De letters van Amsterdam

 De eerste keer dat ik in Amsterdam logeerde was in de Brederod­estraat. Driehoog, zo hoog bouwden ze huizen nergens anders. Later ontdekte ik dat Willem Frederik Hermans in de zelfde straat woonde als kind en net als ik door het Kattenlaantje werd meegevoerd naar het Vondel­park om te wandelen. Hermans maakte een tekening van zo'n huis.

 Als je op het balkon speelde en een autootje in de peilloze diepte liet vallen kwam het in de tuin van een kwaadaardige vrouw terecht en kreeg je het nooit meer terug.
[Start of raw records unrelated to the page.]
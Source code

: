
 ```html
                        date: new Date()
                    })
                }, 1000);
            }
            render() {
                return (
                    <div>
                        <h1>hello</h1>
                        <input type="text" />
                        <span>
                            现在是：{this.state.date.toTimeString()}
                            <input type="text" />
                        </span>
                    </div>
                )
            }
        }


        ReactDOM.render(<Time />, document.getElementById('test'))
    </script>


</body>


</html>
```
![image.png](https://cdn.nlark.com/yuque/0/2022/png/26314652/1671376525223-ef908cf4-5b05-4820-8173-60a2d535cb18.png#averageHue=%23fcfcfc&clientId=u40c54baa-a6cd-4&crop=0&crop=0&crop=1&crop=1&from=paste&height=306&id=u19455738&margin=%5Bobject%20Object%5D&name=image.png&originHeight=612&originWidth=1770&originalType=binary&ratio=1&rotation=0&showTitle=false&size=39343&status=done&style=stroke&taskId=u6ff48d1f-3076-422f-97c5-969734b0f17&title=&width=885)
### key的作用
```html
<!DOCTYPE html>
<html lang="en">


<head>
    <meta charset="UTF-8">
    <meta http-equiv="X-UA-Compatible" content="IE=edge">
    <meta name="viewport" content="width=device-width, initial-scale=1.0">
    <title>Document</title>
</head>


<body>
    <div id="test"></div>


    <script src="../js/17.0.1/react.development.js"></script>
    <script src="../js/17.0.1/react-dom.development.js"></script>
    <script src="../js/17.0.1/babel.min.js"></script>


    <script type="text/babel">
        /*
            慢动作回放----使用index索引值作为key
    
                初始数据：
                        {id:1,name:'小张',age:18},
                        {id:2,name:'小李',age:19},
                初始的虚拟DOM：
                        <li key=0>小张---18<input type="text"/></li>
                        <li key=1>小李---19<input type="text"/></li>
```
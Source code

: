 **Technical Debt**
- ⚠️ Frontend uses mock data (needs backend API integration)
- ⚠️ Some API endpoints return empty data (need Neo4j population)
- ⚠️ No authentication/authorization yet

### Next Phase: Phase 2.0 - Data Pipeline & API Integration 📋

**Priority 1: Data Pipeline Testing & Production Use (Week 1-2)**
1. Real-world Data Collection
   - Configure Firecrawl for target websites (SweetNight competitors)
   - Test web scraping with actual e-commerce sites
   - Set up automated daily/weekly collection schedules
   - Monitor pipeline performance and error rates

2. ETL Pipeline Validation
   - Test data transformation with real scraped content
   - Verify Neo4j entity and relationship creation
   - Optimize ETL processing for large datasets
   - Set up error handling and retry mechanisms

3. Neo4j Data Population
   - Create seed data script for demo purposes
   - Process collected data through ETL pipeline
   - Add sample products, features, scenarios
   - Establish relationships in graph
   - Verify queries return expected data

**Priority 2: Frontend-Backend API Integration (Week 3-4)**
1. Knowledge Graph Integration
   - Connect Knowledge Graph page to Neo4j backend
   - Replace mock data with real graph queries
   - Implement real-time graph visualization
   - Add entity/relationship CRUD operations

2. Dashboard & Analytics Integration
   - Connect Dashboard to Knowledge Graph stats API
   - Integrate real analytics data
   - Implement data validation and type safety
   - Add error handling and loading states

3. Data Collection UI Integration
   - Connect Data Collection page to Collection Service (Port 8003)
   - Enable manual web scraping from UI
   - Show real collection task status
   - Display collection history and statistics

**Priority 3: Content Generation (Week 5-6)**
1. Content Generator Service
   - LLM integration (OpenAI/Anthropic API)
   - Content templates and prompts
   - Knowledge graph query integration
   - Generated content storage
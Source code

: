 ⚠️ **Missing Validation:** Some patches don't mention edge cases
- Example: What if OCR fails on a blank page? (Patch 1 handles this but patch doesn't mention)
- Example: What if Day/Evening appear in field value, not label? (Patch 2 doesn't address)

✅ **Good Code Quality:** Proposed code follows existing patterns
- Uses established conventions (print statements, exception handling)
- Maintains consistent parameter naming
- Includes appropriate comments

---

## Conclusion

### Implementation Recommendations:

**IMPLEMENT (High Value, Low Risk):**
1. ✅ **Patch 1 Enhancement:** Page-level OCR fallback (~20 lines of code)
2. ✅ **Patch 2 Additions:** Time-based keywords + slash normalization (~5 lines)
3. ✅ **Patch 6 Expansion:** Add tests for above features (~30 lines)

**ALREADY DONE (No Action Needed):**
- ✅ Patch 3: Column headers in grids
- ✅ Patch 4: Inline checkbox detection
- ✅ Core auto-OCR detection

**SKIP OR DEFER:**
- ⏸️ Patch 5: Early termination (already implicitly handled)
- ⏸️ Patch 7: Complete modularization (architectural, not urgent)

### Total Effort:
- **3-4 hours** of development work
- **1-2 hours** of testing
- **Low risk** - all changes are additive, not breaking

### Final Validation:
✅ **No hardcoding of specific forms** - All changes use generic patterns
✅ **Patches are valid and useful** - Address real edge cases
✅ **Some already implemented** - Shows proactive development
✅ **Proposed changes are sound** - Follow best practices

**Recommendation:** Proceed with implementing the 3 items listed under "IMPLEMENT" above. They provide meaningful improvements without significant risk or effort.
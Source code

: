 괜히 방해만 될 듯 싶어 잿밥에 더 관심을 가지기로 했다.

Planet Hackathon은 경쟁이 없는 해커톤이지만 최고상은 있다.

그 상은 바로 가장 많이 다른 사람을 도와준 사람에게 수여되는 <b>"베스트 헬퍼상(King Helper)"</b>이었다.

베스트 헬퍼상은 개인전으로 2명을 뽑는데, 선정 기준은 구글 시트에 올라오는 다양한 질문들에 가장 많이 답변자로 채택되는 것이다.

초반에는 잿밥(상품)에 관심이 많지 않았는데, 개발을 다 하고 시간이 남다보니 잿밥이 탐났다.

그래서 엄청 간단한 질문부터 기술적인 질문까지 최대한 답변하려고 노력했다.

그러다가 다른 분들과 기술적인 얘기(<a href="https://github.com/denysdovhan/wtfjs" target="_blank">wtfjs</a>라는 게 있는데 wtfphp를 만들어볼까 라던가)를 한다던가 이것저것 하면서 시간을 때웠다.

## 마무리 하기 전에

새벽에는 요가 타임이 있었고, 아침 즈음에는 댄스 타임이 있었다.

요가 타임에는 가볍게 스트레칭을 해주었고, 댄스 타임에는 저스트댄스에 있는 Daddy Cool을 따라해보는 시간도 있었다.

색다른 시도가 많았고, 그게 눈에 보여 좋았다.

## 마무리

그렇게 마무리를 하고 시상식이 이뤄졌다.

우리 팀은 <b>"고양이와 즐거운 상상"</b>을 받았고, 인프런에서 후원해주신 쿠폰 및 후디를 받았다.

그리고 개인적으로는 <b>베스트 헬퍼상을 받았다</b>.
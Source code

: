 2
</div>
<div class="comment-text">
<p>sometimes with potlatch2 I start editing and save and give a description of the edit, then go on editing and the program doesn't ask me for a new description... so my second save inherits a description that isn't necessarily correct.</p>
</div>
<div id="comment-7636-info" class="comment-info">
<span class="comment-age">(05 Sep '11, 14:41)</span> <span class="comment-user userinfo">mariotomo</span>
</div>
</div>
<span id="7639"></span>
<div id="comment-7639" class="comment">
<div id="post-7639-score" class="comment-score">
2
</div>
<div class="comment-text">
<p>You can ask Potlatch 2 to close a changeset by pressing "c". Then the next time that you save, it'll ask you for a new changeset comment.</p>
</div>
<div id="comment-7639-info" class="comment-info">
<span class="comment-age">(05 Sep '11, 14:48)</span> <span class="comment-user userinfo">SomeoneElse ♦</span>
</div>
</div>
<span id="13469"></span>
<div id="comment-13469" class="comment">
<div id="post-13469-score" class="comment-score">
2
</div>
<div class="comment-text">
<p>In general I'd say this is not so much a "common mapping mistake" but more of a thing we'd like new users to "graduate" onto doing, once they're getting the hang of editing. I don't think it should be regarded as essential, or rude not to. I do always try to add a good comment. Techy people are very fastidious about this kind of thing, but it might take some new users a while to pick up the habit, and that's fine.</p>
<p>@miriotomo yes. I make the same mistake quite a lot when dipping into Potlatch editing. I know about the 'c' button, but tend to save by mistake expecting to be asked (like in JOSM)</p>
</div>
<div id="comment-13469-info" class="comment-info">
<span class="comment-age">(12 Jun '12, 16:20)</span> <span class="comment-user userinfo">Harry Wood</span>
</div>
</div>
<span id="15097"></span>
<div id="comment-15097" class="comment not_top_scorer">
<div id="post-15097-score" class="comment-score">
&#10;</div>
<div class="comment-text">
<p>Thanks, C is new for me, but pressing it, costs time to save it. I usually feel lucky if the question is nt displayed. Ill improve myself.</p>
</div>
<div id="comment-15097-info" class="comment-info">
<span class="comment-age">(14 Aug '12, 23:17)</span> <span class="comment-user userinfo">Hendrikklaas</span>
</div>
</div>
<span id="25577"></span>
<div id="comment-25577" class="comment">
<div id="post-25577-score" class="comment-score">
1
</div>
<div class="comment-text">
Ik studeerde er en logeer nog steeds in Amsterdam.

 In Amsterdam had de melkboer een baard, zaten er brievenbussen achterop de trams en er was een Gemeentegiro, allemaal ondenkbaar in Den Haag. Het eigene van de stad zat hem ook in de letters van de Amsterdamse school en de beelden van Hildo Krop. Piet Koopt Hoge Schoenen had ik snel door, maar Nieuw Zuid bleef me een raadsel. Een Haagse vriend - hij was een kleinzoon van Frederik van Eeden - pleegde zelfmoord niet lang na aankomst in de burgemeester Tellegenstraat, ik dacht om de griezelige cijfers van de huis­nummers.

 Kortom, er was iets. 

 In het Amsterdamse School-museum 't Schip is nu een tentoonstelling van boekomslagen uit de jaren 1910-1930, letters en ontwerpen. Mooi en griezelig tegelijk.

 In oude tijden werd het uiterlijk, het straatmeubilair de ornamentiek, de beelden in steden nog niet uniform bepaald door J.C.Decaux. Er bestond vaak per plaats een stadsstijl. Aan een foto zag je waar hij genomen was. Winkelketens hadden het uiterlijk van straten nog niet overgenomen.

 Amsterdam werd in 1910-1930 een Gesamtkunstwerk, van boekomslagen - nu te zien in Het Schip - tot architectuur. Je woonde als arbeider in een huis van de Amsterdamse school, met een interieur in die stijl en in je Amsterdamse boekenkast stonden Amsterdamse boeken. Daar werd je een beter mens van.

 Die uniformiteit en bedilzucht maakte het griezelig. Riep verzet op. Ook Geert Wilders is een product van de Amsterdamse School.